Esa Encarnación, a su vez, nos hizo partícipes de la filiación divina que
recibimos a través del sacramento del Bautismo, que nos convierte en hijos de
Dios, hermanos de Jesucristo, y coherederos de la Gloria. Como nos dice san
Pablo en la segunda lectura de hoy (Ef 1,3-6.15-18): “Él nos ha destinado en la
persona de Cristo, por pura iniciativa suya, a ser sus hijos, para que la
gloria de su gracia, que tan generosamente nos ha concedido en su querido Hijo,
redunde en alabanza suya”. Ese es el mensaje subyacente en las lecturas que nos
propone la liturgia para hoy. La Encarnación de Jesús hizo posible que podamos
llamarnos hijos e hijas de Dios.
Contrario a aquél Dios que se nos presentaba en el Antiguo Testamento,
distante, terrible, cuyo nombre no se podía pronunciar, Juan nos presenta un
Dios cercano, que se hizo uno con nosotros, que “acampó” entre nosotros, para
que nosotros pudiéramos hacernos uno con Él. Sí, ese mismo Dios que nació en
Belén, Jesús de Nazaret, Dios humanado, Dios-con-nosotros, el Niño frágil cuyo
nacimiento conmemorábamos hace unos días.

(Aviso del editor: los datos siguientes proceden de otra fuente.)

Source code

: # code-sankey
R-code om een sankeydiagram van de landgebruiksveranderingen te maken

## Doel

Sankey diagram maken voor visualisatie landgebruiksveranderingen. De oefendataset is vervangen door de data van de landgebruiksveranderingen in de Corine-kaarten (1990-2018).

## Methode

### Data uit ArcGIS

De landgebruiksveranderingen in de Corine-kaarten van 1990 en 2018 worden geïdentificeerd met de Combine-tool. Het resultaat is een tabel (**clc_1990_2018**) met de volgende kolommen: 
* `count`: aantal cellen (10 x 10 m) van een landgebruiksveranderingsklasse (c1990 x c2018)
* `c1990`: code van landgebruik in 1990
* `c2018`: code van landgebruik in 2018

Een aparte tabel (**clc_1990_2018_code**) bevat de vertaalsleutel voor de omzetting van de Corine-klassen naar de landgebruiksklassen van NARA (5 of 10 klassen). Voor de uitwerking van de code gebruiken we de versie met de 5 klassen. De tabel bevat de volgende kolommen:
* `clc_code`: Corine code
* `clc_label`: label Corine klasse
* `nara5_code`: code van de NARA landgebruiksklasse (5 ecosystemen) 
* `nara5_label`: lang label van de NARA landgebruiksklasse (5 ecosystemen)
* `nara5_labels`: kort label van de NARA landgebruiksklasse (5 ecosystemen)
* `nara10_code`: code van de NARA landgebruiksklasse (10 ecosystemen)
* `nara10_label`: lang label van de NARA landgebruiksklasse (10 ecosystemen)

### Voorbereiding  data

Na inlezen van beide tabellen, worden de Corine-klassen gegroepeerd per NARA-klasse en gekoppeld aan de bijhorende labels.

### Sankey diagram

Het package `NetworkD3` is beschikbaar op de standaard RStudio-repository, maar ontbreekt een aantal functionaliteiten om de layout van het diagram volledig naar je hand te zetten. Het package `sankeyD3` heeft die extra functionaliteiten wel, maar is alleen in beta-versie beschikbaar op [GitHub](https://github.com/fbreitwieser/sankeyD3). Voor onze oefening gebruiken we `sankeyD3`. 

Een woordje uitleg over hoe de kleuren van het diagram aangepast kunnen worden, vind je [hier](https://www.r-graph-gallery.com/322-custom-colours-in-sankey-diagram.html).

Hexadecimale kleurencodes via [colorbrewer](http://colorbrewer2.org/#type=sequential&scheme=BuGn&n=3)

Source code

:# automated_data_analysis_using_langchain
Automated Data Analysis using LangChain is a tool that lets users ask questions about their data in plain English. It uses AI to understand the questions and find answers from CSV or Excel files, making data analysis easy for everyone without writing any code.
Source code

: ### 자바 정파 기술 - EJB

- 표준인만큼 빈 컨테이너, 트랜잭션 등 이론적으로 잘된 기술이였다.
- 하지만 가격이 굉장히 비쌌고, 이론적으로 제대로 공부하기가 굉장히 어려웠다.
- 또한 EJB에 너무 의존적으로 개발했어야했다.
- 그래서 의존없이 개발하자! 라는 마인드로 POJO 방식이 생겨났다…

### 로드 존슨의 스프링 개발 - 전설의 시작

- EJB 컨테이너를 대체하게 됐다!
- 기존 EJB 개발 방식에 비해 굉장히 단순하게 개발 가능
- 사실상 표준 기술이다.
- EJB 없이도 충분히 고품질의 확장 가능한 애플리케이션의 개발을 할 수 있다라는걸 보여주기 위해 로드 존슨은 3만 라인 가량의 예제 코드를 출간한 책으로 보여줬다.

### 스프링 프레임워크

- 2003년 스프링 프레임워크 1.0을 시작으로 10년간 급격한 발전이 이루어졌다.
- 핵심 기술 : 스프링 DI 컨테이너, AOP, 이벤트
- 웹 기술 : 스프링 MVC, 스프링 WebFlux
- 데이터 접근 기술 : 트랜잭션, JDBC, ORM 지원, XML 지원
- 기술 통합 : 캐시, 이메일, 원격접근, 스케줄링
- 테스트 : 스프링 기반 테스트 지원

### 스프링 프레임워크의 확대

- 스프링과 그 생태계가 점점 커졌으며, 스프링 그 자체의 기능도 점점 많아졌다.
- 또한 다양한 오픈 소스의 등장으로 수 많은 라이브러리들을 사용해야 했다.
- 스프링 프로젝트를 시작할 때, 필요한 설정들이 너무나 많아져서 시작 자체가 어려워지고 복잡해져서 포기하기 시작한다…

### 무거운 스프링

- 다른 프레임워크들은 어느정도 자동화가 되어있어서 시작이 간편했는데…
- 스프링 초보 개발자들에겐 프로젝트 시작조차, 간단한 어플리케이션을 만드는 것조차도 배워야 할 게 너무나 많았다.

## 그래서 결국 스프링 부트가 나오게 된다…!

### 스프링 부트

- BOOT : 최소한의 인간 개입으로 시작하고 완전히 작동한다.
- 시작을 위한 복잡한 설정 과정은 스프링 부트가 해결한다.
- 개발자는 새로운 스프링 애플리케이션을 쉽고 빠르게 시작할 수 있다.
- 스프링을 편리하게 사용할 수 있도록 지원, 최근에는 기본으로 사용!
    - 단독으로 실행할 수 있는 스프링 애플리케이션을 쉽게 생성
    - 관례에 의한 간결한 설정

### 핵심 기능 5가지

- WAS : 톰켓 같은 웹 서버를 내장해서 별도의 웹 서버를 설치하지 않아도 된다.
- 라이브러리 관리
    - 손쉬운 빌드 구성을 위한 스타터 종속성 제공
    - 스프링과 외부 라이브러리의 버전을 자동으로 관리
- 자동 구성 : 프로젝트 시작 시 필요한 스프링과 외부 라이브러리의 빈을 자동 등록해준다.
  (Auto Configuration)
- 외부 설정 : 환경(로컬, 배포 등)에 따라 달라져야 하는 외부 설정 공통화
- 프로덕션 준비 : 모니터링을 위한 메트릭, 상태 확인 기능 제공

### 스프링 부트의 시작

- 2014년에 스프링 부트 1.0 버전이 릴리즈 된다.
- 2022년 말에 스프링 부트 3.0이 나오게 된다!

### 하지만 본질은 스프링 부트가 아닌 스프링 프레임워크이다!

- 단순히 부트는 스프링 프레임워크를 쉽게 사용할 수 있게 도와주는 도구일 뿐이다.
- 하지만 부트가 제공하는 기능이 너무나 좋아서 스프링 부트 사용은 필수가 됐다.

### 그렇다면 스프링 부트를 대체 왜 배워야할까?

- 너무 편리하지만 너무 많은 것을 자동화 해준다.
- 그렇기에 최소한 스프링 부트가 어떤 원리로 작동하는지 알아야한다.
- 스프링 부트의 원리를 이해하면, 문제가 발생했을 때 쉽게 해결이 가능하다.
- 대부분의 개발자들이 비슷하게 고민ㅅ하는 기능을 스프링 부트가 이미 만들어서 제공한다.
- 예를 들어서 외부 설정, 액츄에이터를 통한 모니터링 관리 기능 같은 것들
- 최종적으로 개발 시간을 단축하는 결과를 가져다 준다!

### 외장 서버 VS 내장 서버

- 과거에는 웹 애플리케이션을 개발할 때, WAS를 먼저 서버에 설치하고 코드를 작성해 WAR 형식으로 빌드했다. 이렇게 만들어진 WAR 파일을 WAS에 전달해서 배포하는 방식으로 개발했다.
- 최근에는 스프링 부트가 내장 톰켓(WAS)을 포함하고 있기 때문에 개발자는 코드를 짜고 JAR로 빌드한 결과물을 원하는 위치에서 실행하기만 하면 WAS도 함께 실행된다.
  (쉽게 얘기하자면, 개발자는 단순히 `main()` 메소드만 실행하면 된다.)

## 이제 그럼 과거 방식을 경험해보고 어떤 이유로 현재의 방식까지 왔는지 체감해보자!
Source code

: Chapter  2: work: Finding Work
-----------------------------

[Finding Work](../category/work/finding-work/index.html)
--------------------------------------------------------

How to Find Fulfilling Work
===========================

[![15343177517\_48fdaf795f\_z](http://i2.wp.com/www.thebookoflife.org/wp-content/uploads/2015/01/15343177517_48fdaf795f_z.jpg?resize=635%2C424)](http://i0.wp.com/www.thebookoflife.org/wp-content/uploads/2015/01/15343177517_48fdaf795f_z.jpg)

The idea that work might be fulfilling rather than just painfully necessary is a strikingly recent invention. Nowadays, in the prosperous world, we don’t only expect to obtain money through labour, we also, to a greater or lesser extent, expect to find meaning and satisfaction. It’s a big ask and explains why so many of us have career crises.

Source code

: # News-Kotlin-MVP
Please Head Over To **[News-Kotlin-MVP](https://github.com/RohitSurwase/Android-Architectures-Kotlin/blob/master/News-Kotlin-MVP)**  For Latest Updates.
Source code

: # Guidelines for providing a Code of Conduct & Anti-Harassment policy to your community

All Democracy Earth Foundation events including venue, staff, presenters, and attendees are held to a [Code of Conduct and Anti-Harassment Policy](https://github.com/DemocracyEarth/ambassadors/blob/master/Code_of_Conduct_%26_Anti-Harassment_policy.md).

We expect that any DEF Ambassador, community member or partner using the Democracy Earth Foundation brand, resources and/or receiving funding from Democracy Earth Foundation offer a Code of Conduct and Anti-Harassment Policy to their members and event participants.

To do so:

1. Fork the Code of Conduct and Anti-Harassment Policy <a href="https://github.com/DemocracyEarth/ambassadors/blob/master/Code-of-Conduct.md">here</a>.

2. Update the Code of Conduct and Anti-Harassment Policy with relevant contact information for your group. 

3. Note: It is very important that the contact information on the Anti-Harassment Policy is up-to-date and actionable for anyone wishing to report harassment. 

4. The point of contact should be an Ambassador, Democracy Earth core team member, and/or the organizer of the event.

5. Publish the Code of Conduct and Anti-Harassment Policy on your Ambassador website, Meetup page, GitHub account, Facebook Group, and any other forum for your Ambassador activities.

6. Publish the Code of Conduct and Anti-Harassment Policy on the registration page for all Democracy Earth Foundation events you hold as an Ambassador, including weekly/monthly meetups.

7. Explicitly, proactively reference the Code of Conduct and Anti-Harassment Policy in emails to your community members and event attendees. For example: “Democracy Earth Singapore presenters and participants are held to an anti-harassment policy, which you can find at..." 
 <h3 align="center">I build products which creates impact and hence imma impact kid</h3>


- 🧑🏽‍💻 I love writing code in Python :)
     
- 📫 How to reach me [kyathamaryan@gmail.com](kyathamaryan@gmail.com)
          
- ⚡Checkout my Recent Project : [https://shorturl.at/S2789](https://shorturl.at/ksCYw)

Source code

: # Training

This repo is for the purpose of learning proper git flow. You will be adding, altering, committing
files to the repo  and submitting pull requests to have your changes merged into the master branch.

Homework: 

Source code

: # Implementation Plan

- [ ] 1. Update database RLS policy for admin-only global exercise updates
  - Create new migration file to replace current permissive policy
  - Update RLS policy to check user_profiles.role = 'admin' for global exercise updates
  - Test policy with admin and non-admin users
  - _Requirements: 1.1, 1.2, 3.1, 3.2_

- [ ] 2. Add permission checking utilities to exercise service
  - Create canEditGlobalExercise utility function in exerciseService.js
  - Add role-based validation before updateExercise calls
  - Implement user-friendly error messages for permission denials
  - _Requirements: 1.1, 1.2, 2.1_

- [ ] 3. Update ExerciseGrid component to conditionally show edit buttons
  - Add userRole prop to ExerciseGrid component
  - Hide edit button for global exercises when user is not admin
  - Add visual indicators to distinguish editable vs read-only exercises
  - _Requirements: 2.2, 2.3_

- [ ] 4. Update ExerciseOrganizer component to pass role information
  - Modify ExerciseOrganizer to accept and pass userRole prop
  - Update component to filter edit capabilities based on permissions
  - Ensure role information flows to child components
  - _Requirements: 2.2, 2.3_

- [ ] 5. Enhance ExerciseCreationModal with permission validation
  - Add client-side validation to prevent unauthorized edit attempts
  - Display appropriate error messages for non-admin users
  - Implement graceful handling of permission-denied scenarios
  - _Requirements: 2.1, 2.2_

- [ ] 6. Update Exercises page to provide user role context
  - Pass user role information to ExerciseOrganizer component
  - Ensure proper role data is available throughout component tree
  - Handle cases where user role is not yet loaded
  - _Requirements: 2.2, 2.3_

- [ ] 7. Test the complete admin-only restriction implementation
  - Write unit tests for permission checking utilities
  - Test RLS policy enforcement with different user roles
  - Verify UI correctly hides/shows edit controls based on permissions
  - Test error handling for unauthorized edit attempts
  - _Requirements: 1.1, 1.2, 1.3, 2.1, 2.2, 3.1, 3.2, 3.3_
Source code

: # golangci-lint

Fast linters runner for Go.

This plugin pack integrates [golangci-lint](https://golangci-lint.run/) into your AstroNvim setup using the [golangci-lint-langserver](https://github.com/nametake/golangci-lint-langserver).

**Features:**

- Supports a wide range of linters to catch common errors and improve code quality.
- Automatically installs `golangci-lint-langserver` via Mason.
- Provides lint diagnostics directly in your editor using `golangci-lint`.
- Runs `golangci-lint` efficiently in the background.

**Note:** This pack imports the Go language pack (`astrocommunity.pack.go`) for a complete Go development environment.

Con la insistencia en esta lectura, la liturgia quiere recordarnos que ese
es el misterio de la Navidad. Y ese misterio nos llena nuevamente de alegría.
Alegría que no tiene fin pues, como hemos dicho en ocasiones anteriores, Dios
está constantemente naciendo entre nosotros, viniendo a nosotros, llamando a
nuestra puerta. Se nos presenta en forma sacramental en la Eucaristía, en el
rostro de nuestros hermanos, en su Palabra, en los signos de los tiempos. Pero
depende de nosotros reconocerlo y recibirlo en nuestros corazones; no vaya a
ser que nos ocurra como a los del tiempo de Juan: “En el mundo estaba; el mundo
se hizo por medio de él, y el mundo no lo conoció. Vino a su casa, y los suyos
no lo recibieron. Pero a cuantos lo recibieron, les dio poder de ser hijos de
Dios, a los que creen en su nombre”.
Las lecturas de hoy nos invitan a preguntarnos: ¿Mi Navidad, fue una de trullas, fiestas y regalos, o fue una en la que Jesús hizo morada en mi corazón? ¿Lo reconocí? ¿Lo recibí? Todavía estamos a tiempo (Él nunca de cansa de esperarnos) para reconocerlo, postrarnos ante Él, y recibirlo en nuestros corazones como hicieron los pastores y los magos de oriente. Juan nos invita, recordándonos que “a cuantos le recibieron, les da poder para ser hijos de Dios, si creen en su nombre”. Así podremos contemplar su gloria; “gloria propia del Hijo único del Padre, lleno de gracia y de verdad”.